Pull Request Actions
- Edit
- Open
- ReOpen
- Label
- Unlabel
- Ready for Review
Leave out by the synchronize and close events from the event selection. These events cause both triggers to execute the pipeline.
OAuth misconfiguration caused trigger creation failure
When connecting to Git, if your organization has enabled OAuth App access restrictions, then you might receive an error like Although you appear to have the correct authorization credentials, <your-org> organization has enabled OAuth App access restrictions, meaning that data access to third-parties is limited.
If you receive this error, it likely means you have not integrated OAuth with Git Experience in Harness. For more information, go to Harness Git Experience Overview.
Skipping CI/CD Pipeline Builds
Currently, this functionality is behind the feature flag CDS_SKIP_WEBHOOK_TRIGGER_EXECUTION_ON_SPECIAL_KEYWORD. Contact Harness Support to enable the feature
You can skip CI/CD pipeline builds based on specified keywords within commit messages.

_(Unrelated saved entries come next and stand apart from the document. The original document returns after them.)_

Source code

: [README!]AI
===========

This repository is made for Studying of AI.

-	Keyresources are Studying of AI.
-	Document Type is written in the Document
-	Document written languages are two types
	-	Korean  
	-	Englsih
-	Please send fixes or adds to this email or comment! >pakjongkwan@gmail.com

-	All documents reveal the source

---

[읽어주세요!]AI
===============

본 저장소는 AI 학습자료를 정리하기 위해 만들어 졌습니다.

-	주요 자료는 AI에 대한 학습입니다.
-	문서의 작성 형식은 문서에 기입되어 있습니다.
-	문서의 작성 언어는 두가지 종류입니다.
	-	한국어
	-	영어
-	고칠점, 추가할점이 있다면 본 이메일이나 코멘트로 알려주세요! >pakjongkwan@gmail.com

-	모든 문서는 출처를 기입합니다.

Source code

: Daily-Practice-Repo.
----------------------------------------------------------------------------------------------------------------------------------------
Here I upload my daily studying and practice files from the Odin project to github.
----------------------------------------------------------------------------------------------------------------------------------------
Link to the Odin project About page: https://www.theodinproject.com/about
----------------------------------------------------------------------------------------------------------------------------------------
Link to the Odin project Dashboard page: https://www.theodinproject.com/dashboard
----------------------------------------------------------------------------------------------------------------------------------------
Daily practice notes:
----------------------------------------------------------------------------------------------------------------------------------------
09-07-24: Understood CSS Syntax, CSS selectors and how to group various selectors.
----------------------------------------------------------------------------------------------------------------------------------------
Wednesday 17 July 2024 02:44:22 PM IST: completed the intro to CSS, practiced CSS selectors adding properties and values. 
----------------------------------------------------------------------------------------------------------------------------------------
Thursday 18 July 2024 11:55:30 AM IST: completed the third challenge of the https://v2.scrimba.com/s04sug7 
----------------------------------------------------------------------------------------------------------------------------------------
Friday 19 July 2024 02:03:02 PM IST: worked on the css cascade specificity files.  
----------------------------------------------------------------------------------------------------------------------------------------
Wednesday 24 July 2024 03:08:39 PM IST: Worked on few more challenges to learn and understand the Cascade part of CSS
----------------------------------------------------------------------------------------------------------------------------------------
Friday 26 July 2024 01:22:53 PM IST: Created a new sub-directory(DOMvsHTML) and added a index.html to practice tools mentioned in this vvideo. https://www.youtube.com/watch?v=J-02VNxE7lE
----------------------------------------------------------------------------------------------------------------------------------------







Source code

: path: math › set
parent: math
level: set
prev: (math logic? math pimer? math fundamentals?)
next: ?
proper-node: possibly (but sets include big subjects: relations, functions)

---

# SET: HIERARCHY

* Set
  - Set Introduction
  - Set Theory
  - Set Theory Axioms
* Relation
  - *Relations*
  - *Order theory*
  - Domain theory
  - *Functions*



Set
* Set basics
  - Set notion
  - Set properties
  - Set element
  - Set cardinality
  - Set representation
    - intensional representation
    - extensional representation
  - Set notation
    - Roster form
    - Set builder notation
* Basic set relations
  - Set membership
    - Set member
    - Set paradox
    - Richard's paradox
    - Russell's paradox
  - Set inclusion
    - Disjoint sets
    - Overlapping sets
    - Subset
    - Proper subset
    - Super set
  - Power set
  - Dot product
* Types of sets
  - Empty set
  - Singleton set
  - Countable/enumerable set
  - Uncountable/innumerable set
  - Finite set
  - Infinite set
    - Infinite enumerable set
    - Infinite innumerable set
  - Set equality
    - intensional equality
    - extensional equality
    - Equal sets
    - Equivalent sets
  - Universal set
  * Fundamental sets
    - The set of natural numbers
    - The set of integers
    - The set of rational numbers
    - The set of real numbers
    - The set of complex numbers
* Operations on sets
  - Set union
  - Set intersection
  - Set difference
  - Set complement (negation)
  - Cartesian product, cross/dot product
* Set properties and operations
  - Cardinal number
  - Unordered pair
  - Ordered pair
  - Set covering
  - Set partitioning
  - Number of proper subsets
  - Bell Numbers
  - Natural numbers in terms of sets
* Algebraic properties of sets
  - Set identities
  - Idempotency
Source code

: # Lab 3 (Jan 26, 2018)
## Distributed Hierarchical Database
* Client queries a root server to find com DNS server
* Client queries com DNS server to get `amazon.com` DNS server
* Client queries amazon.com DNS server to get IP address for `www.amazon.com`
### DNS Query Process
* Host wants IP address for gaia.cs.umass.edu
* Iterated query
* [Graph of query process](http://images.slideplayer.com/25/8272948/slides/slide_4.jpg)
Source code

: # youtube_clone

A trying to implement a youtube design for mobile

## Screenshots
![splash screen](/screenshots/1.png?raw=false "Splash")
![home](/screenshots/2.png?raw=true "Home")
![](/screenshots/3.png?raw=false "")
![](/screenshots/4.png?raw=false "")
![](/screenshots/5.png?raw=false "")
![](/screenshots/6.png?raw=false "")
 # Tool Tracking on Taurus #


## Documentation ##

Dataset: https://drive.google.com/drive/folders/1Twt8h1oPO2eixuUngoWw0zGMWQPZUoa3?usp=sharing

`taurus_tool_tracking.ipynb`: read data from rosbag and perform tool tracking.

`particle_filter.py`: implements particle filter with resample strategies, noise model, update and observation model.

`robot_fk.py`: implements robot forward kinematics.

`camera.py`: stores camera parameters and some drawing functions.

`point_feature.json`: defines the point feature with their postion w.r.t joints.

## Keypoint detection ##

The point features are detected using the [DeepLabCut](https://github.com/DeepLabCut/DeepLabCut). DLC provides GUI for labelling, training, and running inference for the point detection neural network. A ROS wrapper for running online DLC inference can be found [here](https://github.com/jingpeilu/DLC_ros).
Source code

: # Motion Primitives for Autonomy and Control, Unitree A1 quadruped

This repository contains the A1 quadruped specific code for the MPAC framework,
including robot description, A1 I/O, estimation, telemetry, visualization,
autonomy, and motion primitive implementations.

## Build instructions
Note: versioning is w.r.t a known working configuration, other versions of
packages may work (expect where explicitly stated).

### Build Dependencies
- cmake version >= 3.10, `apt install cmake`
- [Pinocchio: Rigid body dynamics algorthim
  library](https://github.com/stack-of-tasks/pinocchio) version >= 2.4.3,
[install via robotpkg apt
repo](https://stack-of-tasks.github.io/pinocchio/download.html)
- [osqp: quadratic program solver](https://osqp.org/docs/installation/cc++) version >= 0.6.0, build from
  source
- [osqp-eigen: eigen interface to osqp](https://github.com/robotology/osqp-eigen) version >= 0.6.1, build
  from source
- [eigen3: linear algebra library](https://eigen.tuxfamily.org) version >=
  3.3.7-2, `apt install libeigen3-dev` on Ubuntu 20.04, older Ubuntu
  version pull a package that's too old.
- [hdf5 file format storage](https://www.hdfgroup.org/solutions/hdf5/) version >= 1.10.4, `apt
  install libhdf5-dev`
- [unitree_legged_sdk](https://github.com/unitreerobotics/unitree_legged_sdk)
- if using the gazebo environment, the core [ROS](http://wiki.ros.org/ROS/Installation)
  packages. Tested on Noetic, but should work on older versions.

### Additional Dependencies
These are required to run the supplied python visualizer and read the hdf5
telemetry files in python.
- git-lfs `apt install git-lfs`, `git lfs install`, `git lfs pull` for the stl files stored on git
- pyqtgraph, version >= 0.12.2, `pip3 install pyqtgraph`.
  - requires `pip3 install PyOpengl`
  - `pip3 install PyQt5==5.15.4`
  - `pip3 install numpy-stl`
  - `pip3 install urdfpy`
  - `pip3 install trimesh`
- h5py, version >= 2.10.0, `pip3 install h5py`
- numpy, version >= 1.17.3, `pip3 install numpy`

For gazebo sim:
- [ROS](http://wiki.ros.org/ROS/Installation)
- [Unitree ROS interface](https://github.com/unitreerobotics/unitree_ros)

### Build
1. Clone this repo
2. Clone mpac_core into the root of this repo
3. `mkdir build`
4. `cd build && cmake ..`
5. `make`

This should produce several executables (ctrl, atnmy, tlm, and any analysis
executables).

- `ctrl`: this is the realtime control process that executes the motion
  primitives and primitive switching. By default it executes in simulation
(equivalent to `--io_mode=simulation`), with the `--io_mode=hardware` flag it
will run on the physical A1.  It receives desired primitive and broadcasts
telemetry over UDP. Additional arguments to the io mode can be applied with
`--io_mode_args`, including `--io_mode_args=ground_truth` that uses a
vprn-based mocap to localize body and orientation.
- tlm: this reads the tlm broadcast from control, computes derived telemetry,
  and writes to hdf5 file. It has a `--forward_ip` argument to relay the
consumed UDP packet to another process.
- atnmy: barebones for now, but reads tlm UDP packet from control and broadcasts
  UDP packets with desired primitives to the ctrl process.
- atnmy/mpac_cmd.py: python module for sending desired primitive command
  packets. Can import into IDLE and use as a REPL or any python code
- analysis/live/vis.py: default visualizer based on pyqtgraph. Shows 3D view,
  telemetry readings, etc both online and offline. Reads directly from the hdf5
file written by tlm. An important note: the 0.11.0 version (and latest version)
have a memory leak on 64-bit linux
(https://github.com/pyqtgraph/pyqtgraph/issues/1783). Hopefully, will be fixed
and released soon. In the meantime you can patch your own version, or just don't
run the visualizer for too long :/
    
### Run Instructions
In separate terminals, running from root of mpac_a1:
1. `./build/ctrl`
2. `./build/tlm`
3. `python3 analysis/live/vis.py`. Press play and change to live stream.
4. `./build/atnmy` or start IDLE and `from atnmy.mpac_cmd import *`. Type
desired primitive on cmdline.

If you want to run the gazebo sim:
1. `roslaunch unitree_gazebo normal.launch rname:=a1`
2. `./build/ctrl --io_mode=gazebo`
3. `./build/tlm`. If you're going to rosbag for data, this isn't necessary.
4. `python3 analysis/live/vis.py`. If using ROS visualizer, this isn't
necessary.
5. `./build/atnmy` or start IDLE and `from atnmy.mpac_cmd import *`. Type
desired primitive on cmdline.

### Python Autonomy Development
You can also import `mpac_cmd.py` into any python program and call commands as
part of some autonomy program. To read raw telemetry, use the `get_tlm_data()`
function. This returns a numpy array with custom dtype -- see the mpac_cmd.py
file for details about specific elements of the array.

It ensures that builds are triggered only when necessary, enhancing efficiency in development workflows.
Usage
To skip a build, include one of the following keywords in the commit message:
- [skip ci]
- [ci skip]
- [skip pipeline]
- [pipeline skip]
- [no_ci]
Text Position
The keywords must appear anywhere within the commit message, even if surrounded by other text. For example, This is a [ci skip] commit.
Supported Platforms
This functionality is applicable across various version control platforms, including:
- GitHub
- GitLab
- Bitbucket
Events
The skipping mechanism operates for both push and pull request events in Git repositories.